Tarun Kapoor, M.D.: Thank you so much for sharing. I mean, there’s a lot to unpack here. The couple themes that immediately kind of came out, and especially, you know, as we talked to our listen. Especially we’re interested in the world of the founder the mentality of the founder. You found a problem that didn’t have a easy solution necessarily, and but it was, I think what I’m hearing is it’s a problem that really mattered and it, and actually [00:06:00] what I’m hearing is that it actually mattered to two groups, two target groups, the actual patient, consumer. But also the clinician consumer you were solving. And then I think you said something that was really magical in there. It didn’t, it wasn’t necessarily a takeaway in order to make the experience better for the patient consumer. You actually found a way of doing it such that it didn’t create more burden for the clinician consumer. Is that a fair assessment?

Stephen Beeson, M.D.: Yeah it is. And I, you, the problem was very evident in terms of what patients were experiencing, in terms of what was happening behind the exam room door. And there was just tons of opportunities to help clinicians become better. I also, the saw the challenge around clinicians are now accountable for things that they don’t even know that they’re not doing. You know, they’re getting these individually attributed patient experience scores without tools to improve. And organizations were looking to transform how care was being delivered without developing the people and the skills that would allow that to manifest. So it, it was plain and [00:07:00] clear to me that the opportunity of creating something that allowed people to become better in their work and to do so in a way that gives them joy, contentment, and purpose. Stay where they are was, you know, what I saw as an incredible opportunity. And so I had to figure out what am I gonna be when I grow up . Cause I was in a very successful clinical practice at the time.
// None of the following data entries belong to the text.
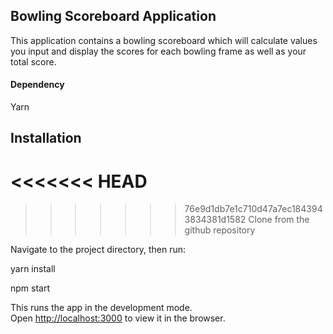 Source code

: ## Bowling Scoreboard Application

This application contains a bowling scoreboard which will calculate values you input and display the scores for each bowling frame as well as your total score.

#### Dependency
Yarn

## Installation

<<<<<<< HEAD
=======

>>>>>>> 76e9d1db7e1c710d47a7ec1843943834381d1582
Clone from the github repository

Navigate to the project directory, then run:

yarn install

npm start

This runs the app in the development mode.<br>
Open [http://localhost:3000](http://localhost:3000) to view it in the browser.
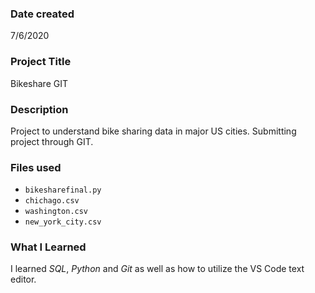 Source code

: ### Date created
7/6/2020 

### Project Title
Bikeshare GIT

### Description
Project to understand bike sharing data in major US cities.  Submitting project through GIT.

### Files used
- `bikesharefinal.py`
- `chichago.csv`
- `washington.csv`
- `new_york_city.csv`

### What I Learned
I learned *SQL*, *Python* and *Git* as well as how to utilize the VS Code text editor.
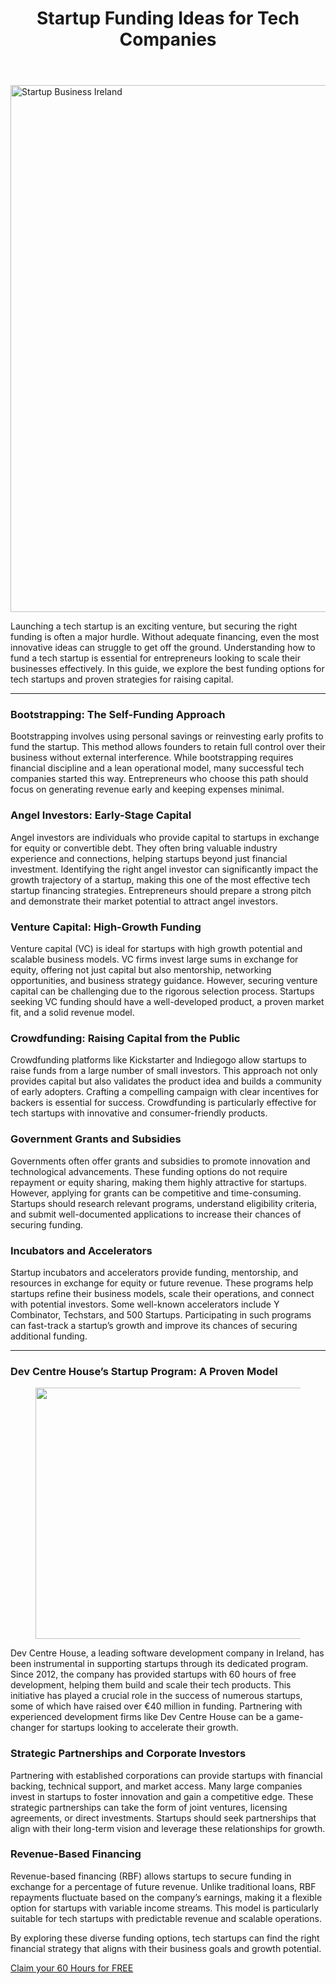 
<div class="inside-article">
<header aria-label="Content" class="entry-header">
<h1 class="entry-title" itemprop="headline">Startup Funding Ideas for Tech Companies</h1> 
</header>
<div class="featured-image cv-col-12 post-image">
<img alt="Startup Business Ireland" class="size-full cv-col-12 wp-post-image" decoding="async" fetchpriority="high" height="843" itemprop="image" sizes="(max-width: 1500px) 100vw, 1500px" src="https://www.devcentrehouse.eu/blogs/wp-content/uploads/2025/02/download-33.jpeg" srcset="https://www.devcentrehouse.eu/blogs/wp-content/uploads/2025/02/download-33.jpeg 1500w, https://www.devcentrehouse.eu/blogs/wp-content/uploads/2025/02/download-33-300x169.jpeg 300w, https://www.devcentrehouse.eu/blogs/wp-content/uploads/2025/02/download-33-1024x575.jpeg 1024w, https://www.devcentrehouse.eu/blogs/wp-content/uploads/2025/02/download-33-768x432.jpeg 768w" style="aspect-ratio:0;" width="1500"/> </div>
<div class="entry-content" itemprop="text">
<p>Launching a tech startup is an exciting venture, but securing the right funding is often a major hurdle. Without adequate financing, even the most innovative ideas can struggle to get off the ground. Understanding how to fund a tech startup is essential for entrepreneurs looking to scale their businesses effectively. In this guide, we explore the best funding options for tech startups and proven strategies for raising capital.</p>
<hr class="wp-block-separator has-alpha-channel-opacity"/>
<h3 class="wp-block-heading">Bootstrapping: The Self-Funding Approach</h3>
<p>Bootstrapping involves using personal savings or reinvesting early profits to fund the startup. This method allows founders to retain full control over their business without external interference. While bootstrapping requires financial discipline and a lean operational model, many successful tech companies started this way. Entrepreneurs who choose this path should focus on generating revenue early and keeping expenses minimal.</p>
<h3 class="wp-block-heading">Angel Investors: Early-Stage Capital</h3>
<p>Angel investors are individuals who provide capital to startups in exchange for equity or convertible debt. They often bring valuable industry experience and connections, helping startups beyond just financial investment. Identifying the right angel investor can significantly impact the growth trajectory of a startup, making this one of the most effective tech startup financing strategies. Entrepreneurs should prepare a strong pitch and demonstrate their market potential to attract angel investors.</p>
<h3 class="wp-block-heading">Venture Capital: High-Growth Funding</h3>
<p>Venture capital (VC) is ideal for startups with high growth potential and scalable business models. VC firms invest large sums in exchange for equity, offering not just capital but also mentorship, networking opportunities, and business strategy guidance. However, securing venture capital can be challenging due to the rigorous selection process. Startups seeking VC funding should have a well-developed product, a proven market fit, and a solid revenue model.</p>
<h3 class="wp-block-heading">Crowdfunding: Raising Capital from the Public</h3>
<p>Crowdfunding platforms like Kickstarter and Indiegogo allow startups to raise funds from a large number of small investors. This approach not only provides capital but also validates the product idea and builds a community of early adopters. Crafting a compelling campaign with clear incentives for backers is essential for success. Crowdfunding is particularly effective for tech startups with innovative and consumer-friendly products.</p>
<h3 class="wp-block-heading">Government Grants and Subsidies</h3>
<p>Governments often offer grants and subsidies to promote innovation and technological advancements. These funding options do not require repayment or equity sharing, making them highly attractive for startups. However, applying for grants can be competitive and time-consuming. Startups should research relevant programs, understand eligibility criteria, and submit well-documented applications to increase their chances of securing funding.</p>
<h3 class="wp-block-heading">Incubators and Accelerators</h3>
<p>Startup incubators and accelerators provide funding, mentorship, and resources in exchange for equity or future revenue. These programs help startups refine their business models, scale their operations, and connect with potential investors. Some well-known accelerators include Y Combinator, Techstars, and 500 Startups. Participating in such programs can fast-track a startup’s growth and improve its chances of securing additional funding.</p>
<hr class="wp-block-separator has-alpha-channel-opacity"/>
<h3 class="wp-block-heading">Dev Centre House’s Startup Program: A Proven Model</h3>
<figure class="wp-block-image size-large"><img alt="" class="wp-image-521" decoding="async" height="402" sizes="(max-width: 1024px) 100vw, 1024px" src="https://www.devcentrehouse.eu/blogs/wp-content/uploads/2025/02/download-34-1024x402.jpeg" srcset="https://www.devcentrehouse.eu/blogs/wp-content/uploads/2025/02/download-34-1024x402.jpeg 1024w, https://www.devcentrehouse.eu/blogs/wp-content/uploads/2025/02/download-34-300x118.jpeg 300w, https://www.devcentrehouse.eu/blogs/wp-content/uploads/2025/02/download-34-768x302.jpeg 768w, https://www.devcentrehouse.eu/blogs/wp-content/uploads/2025/02/download-34.jpeg 1500w" width="1024"/></figure>
<p>Dev Centre House, a leading software development company in Ireland, has been instrumental in supporting startups through its dedicated program. Since 2012, the company has provided startups with 60 hours of free development, helping them build and scale their tech products. This initiative has played a crucial role in the success of numerous startups, some of which have raised over €40 million in funding. Partnering with experienced development firms like Dev Centre House can be a game-changer for startups looking to accelerate their growth.</p>
<h3 class="wp-block-heading">Strategic Partnerships and Corporate Investors</h3>
<p>Partnering with established corporations can provide startups with financial backing, technical support, and market access. Many large companies invest in startups to foster innovation and gain a competitive edge. These strategic partnerships can take the form of joint ventures, licensing agreements, or direct investments. Startups should seek partnerships that align with their long-term vision and leverage these relationships for growth.</p>
<h3 class="wp-block-heading">Revenue-Based Financing</h3>
<p>Revenue-based financing (RBF) allows startups to secure funding in exchange for a percentage of future revenue. Unlike traditional loans, RBF repayments fluctuate based on the company’s earnings, making it a flexible option for startups with variable income streams. This model is particularly suitable for tech startups with predictable revenue and scalable operations.</p>
<p>By exploring these diverse funding options, tech startups can find the right financial strategy that aligns with their business goals and growth potential.</p>
<div class="wp-block-buttons is-content-justification-center is-layout-flex wp-container-core-buttons-is-layout-a89b3969 wp-block-buttons-is-layout-flex">
<div class="wp-block-button"><a class="wp-block-button__link wp-element-button" href="https://www.devcentrehouse.eu/en/startup-program">Claim your 60 Hours for FREE</a></div>
</div>
<!--— Calendly inline widget begin ---->


<!--— Calendly inline widget end ---->
</div> <footer aria-label="Entry meta" class="entry-meta">
</footer>
</div>
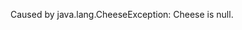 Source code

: Caused by java.lang.CheeseException: Cheese is null.

<!---
DelayedGaming/DelayedGaming is a ✨ special ✨ repository because its `README.md` (this file) appears on your GitHub profile.
You can click the Preview link to take a look at your changes.
--->
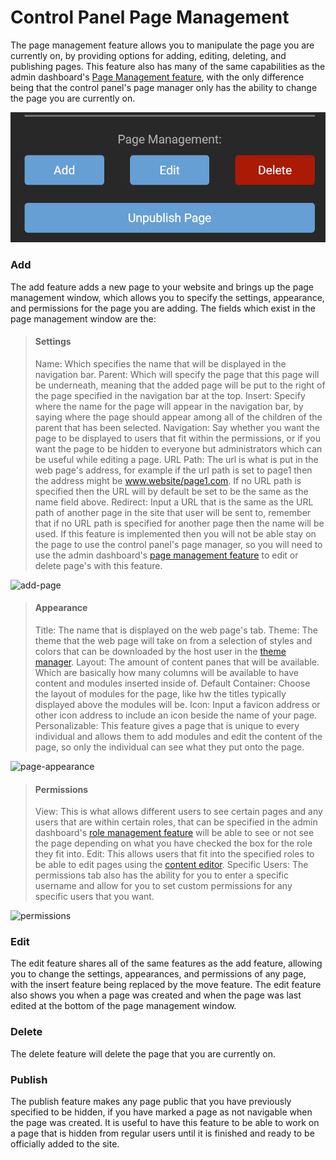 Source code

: # Control Panel Page Management

The page management feature allows you to manipulate the page you are currently on, by providing options for adding, editing, deleting, and publishing pages.
This feature also has many of the same capabilities as the admin dashboard's [Page Management feature](../admin-dashboard/page-management.md), with the only difference being that the control panel's page manager only has the ability to change the page you are currently on. 

![page-management](./assets/page-management.png)

### Add

The add feature adds a new page to your website and brings up the page management window, which allows you to specify the settings, appearance, and permissions for the page you are adding. 
The fields which exist in the page management window are the:

>#### Settings
>Name: Which specifies the name that will be displayed in the navigation bar.
>Parent: Which will specify the page that this page will be underneath, meaning that the added page will be put to the right of the page specified in the navigation bar at the top.
>Insert: Specify where the name for the page will appear in the navigation bar, by saying where the page should appear among all of the children of the parent that has been selected.
>Navigation: Say whether you want the page to be displayed to users that fit within the permissions, or if you want the page to be hidden to everyone but administrators which can be useful while editing a page.
>URL Path: The url is what is put in the web page's address, for example if the url path is set to page1 then the address might be www.website/page1.com. If no URL path is specified then the URL will by default be set to be the same as the name field above.
>Redirect: Input a URL that is the same as the URL path of another page in the site that user will be sent to, remember that if no URL path is specified for another page then the name will be used. If this feature is implemented then you will not be able stay on the page to use the control panel's page manager, so you will need to use the admin dashboard's [page management feature](../admin-dashboard/page-management.md) to edit or delete page's with this feature.

![add-page](./assets/add-page.png)

>#### Appearance
>Title: The name that is displayed on the web page's tab.
>Theme: The theme that the web page will take on from a selection of styles and colors that can be downloaded by the host user in the [theme manager](../host-administration/theme-management.md).
>Layout: The amount of content panes that will be available. Which are basically how many columns will be available to have content and modules inserted inside of.
>Default Container: Choose the layout of modules for the page, like hw the titles typically displayed above the modules will be.
>Icon: Input a favicon address or other icon address to include an icon beside the name of your page.
>Personalizable: This feature gives a page that is unique to every individual and allows them to add modules and edit the content of the page, so only the individual can see what they put onto the page.

![page-appearance](./assets/page-appearance.png)

>#### Permissions
>View: This is what allows different users to see certain pages and any users that are within certain roles, that can be specified in the admin dashboard's [role management feature](../admin-dashboard/role-management.md) will be able to see or not see the page depending on what you have checked the box for the role they fit into.
>Edit: This allows users that fit into the specified roles to be able to edit pages using the [content editor](../site-administration/content-editor.md).
>Specific Users: The permissions tab also has the ability for you to enter a specific username and allow for you to set custom permissions for any specific users that you want.

![permissions](./assets/permissions.png)

### Edit

The edit feature shares all of the same features as the add feature, allowing you to change the settings, appearances, and permissions of any page, with the insert feature being replaced by the move feature. The edit feature also shows you when a page was created and when the page was last edited at the bottom of the page management window.

### Delete

The delete feature will delete the page that you are currently on.

### Publish

The publish feature makes any page public that you have previously specified to be hidden, if you have marked a page as not navigable when the page was created. It is useful to have this feature to be able to work on a page that is hidden from regular users until it is finished and ready to be officially added to the site.
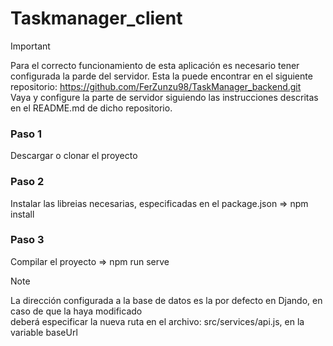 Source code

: # Taskmanager_client
> [!IMPORTANT]
> Para el correcto funcionamiento de esta aplicación es necesario tener configurada la parde del servidor. 
> Esta la puede encontrar en el siguiente repositorio: https://github.com/FerZunzu98/TaskManager_backend.git <br>
> Vaya y configure la parte de servidor siguiendo las instrucciones descritas en el README.md de dicho repositorio. 

### Paso 1

Descargar o clonar el proyecto

### Paso 2

Instalar las libreias necesarias, especificadas en el package.json => npm install

### Paso 3

Compilar el proyecto => npm run serve

> [!NOTE]
> La dirección configurada a la base de datos es la por defecto en Djando, en caso de que la haya modificado <br>
> deberá especificar la nueva ruta en el archivo: src/services/api.js, en la variable baseUrl
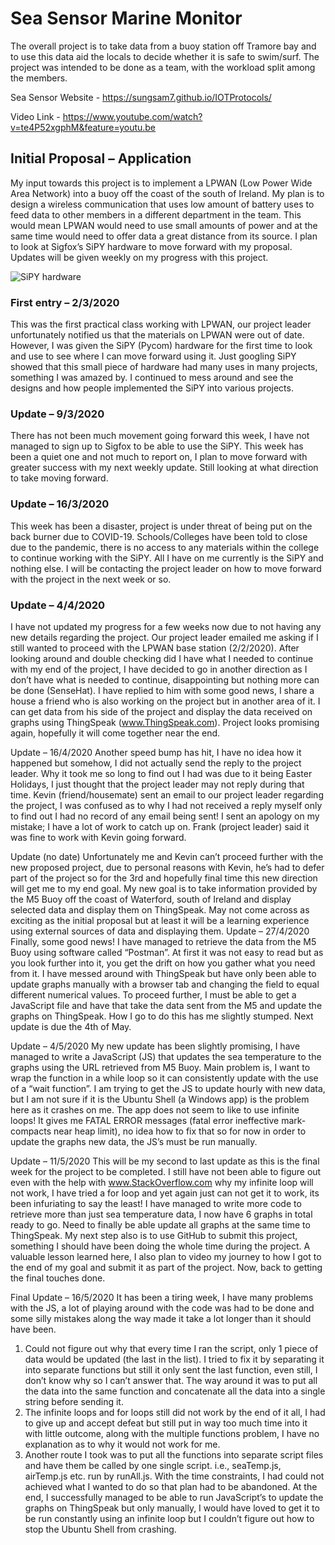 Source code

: # Sea Sensor Marine Monitor

The overall project is to take data from a buoy station off Tramore bay and to use this data aid the locals to decide whether it is safe to swim/surf. The project was intended to be done as a team, with the workload split among the members. 

Sea Sensor Website - https://sungsam7.github.io/IOTProtocols/

Video Link - https://www.youtube.com/watch?v=te4P52xgphM&feature=youtu.be

## Initial Proposal – Application

My input towards this project is to implement a LPWAN (Low Power Wide Area Network) into a buoy off the coast of the south of Ireland. My plan is to design a wireless communication that uses low amount of battery uses to feed data to other members in a different department in the team. This would mean LPWAN would need to use small amounts of power and at the same time would need to offer data a great distance from its source. I plan to look at Sigfox’s SiPY hardware to move forward with my proposal. Updates will be given weekly on my progress with this project.

![SiPY hardware](https://user-images.githubusercontent.com/47003202/82155608-1555f200-986e-11ea-819e-8725f7318e46.jpg)

### First entry – 2/3/2020

This was the first practical class working with LPWAN, our project leader unfortunately notified us that the materials on LPWAN were out of date. However, I was given the SiPY (Pycom) hardware for the first time to look and use to see where I can move forward using it. Just googling SiPY showed that this small piece of hardware had many uses in many projects, something I was amazed by. I continued to mess around and see the designs and how people implemented the SiPY into various projects.




### Update – 9/3/2020

There has not been much movement going forward this week, I have not managed to sign up to Sigfox to be able to use the SiPY. This week has been a quiet one and not much to report on, I plan to move forward with greater success with my next weekly update. Still looking at what direction to take moving forward. 

### Update – 16/3/2020
This week has been a disaster, project is under threat of being put on the back burner due to COVID-19. Schools/Colleges have been told to close due to the pandemic, there is no access to any materials within the college to continue working with the SiPY. All I have on me currently is the SiPY and nothing else. I will be contacting the project leader on how to move forward with the project in the next week or so. 

### Update – 4/4/2020
I have not updated my progress for a few weeks now due to not having any new details regarding the project. Our project leader emailed me asking if I still wanted to proceed with the LPWAN base station (2/2/2020). After looking around and double checking did I have what I needed to continue with my end of the project, I have decided to go in another direction as I don’t have what is needed to continue, disappointing but nothing more can be done (SenseHat). I have replied to him with some good news, I share a house a friend who is also working on the project but in another area of it.  I can get data from his side of the project and display the data received on graphs using ThingSpeak (www.ThingSpeak.com). Project looks promising again, hopefully it will come together near the end. 

Update – 16/4/2020
Another speed bump has hit, I have no idea how it happened but somehow, I did not actually send the reply to the project leader. Why it took me so long to find out I had was due to it being Easter Holidays, I just thought that the project leader may not reply during that time. Kevin (friend/housemate) sent an email to our project leader regarding the project, I was confused as to why I had not received a reply myself only to find out I had no record of any email being sent! I sent an apology on my mistake; I have a lot of work to catch up on. Frank (project leader) said it was fine to work with Kevin going forward. 

Update (no date) 
Unfortunately me and Kevin can’t proceed further with the new proposed project, due to personal reasons with Kevin, he’s had to defer part of the project so for the 3rd and hopefully final time this new direction will get me to my end goal. My new goal is to take information provided by the M5 Buoy off the coast of Waterford, south of Ireland and display selected data and display them on ThingSpeak. May not come across as exciting as the initial proposal but at least it will be a learning experience using external sources of data and displaying them.
Update – 27/4/2020
Finally, some good news! I have managed to retrieve the data from the M5 Buoy using software called “Postman”. At first it was not easy to read but as you look further into it, you get the drift on how you gather what you need from it. I have messed around with ThingSpeak but have only been able to update graphs manually with a browser tab and changing the field to equal different numerical values. To proceed further, I must be able to get a JavaScript file and have that take the data sent from the M5 and update the graphs on ThingSpeak. How I go to do this has me slightly stumped. Next update is due the 4th of May. 

Update – 4/5/2020
My new update has been slightly promising, I have managed to write a JavaScript (JS) that updates the sea temperature to the graphs using the URL retrieved from M5 Buoy. Main problem is, I want to wrap the function in a while loop so it can consistently update with the use of a “wait function”. I am trying to get the JS to update hourly with new data, but I am not sure if it is the Ubuntu Shell (a Windows app) is the problem here as it crashes on me. The app does not seem to like to use infinite loops! It gives me FATAL ERROR messages (fatal error ineffective mark-compacts near heap limit), no idea how to fix that so for now in order to update the graphs new data, the JS’s must be run manually. 

 

Update – 11/5/2020
This will be my second to last update as this is the final week for the project to be completed. I still have not been able to figure out even with the help with www.StackOverflow.com why my infinite loop will not work, I have tried a for loop and yet again just can not get it to work, its been infuriating to say the least! I have managed to write more code to retrieve more than just sea temperature data, I now have 6 graphs in total ready to go. Need to finally be able update all graphs at the same time to ThingSpeak. My next step also is to use GitHub to submit this project, something I should have been doing the whole time during the project. A valuable lesson learned here, I also plan to video my journey to how I got to the end of my goal and submit it as part of the project. Now, back to getting the final touches done. 

Final Update – 16/5/2020
It has been a tiring week, I have many problems with the JS, a lot of playing around with the code was had to be done and some silly mistakes along the way made it take a lot longer than it should have been. 
1.	Could not figure out why that every time I ran the script, only 1 piece of data would be updated (the last in the list). I tried to fix it by separating it into separate functions but still it only sent the last function, even still, I don’t know why so I can’t answer that. The way around it was to put all the data into the same function and concatenate all the data into a single string before sending it.
2.	The infinite loops and for loops still did not work by the end of it all, I had to give up and accept defeat but still put in way too much time into it with little outcome, along with the multiple functions problem, I have no explanation as to why it would not work for me. 
3.	Another route I took was to put all the functions into separate script files and have them be called by one single script. i.e., seaTemp.js, airTemp.js etc. run by runAll.js. With the time constraints, I had could not achieved what I wanted to do so that plan had to be abandoned.
At the end, I successfully managed to be able to run JavaScript’s to update the graphs on ThingSpeak but only manually, I would have loved to get it to be run constantly using an infinite loop but I couldn’t figure out how to stop the Ubuntu Shell from crashing.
Tarun Kapoor, M.D.: Yeah okay, so you find, I mean, the special opportunity, right? You’re. Two problems at the same time, potentially. Right. You’re like the consumer experience, but also to make clinicians better. And if you’re better at what you do and you enjoy what you do better, you wanna continue to do it. Is this dual very special opportunity, but it’s also an opportunity that historically would be thought. I was like, this is really slow at one at a time. At the, I think you mentioned it like lots of PDFs. Tell us a little bit more. How were you able to find a digital solution and it, and is it like digital over analog or [00:08:00] what has been the way you’ve been trailed to

Stephen Beeson, M.D.: Right. So as we’ve launched practicing excellence as, again, as a sort of a technology powered skill building platform we had to learn what are the things that were important for organizations that could allow them to execute measurable outcomes And were, the clinicians could use it and say, this is super helpful. Is helping me become better in ways that are meaningful to me. The things that we learned are, number one, it had to be quick. Clinicians, nurses, whoever’s participating in the learning pathway, have zero time. So we built a micro-learning platform built upon the premise of five minutes a week. It had to scale, meaning every. Everybody can learn and grow and participate in the mastery journey of becoming better on the things that matter. So it wasn’t remediation or reactive. It was a proactive deployment of people development to execute an organizational priority. And so it had to scale to everybody [00:09:00] because everybody had to learn the same thing at the same time, to create this synchronicity of understanding from a shared source. It had to map to organizational priorities. So some organizations are about the wellness of their teams, others are about building a sense of team collaboration. Others are about the patient experience. And so we had to build. Programs, if you will, within practicing excellence that would map to specific organizational priorities. It had to work. So anything that got inside had to be evidence derived. Meaning what is the evidence that the coaching tip, if you will, and the micro-learning content within practicing excellence works. So we had to, you know, we had a whole research team that is identifying things and research that other people have done to say. In the coaching tip has been tested and proven somewhere to be of value. You know, those are some of the things that we kind of learned and built into the technology itself. And it’s deployed. It’s an app essentially that drips content to people to build skills that map to an [00:10:00] organizational priority, but it’s designed to be individual actions that are enriching for the individual care team. When they put it into play,

Tarun Kapoor, M.D.: So you it, it comes together. Lots of hard work. To get there. And it’s a side of, this is a side job, a side, right? And you’re learning how to do this on your own and then you come to realization, I think this is an opportunity to go bigger with this, but you are a practicing physician and there’s risk for taking a shot at this. Tell we, we talk to founders all the time and say, yeah, I took the risk. It seems to me, and as also as a physician, the risk of giving. A clinical practice and taking a shot, was that harder you think, than the typical founder or what helped you take that extra risk?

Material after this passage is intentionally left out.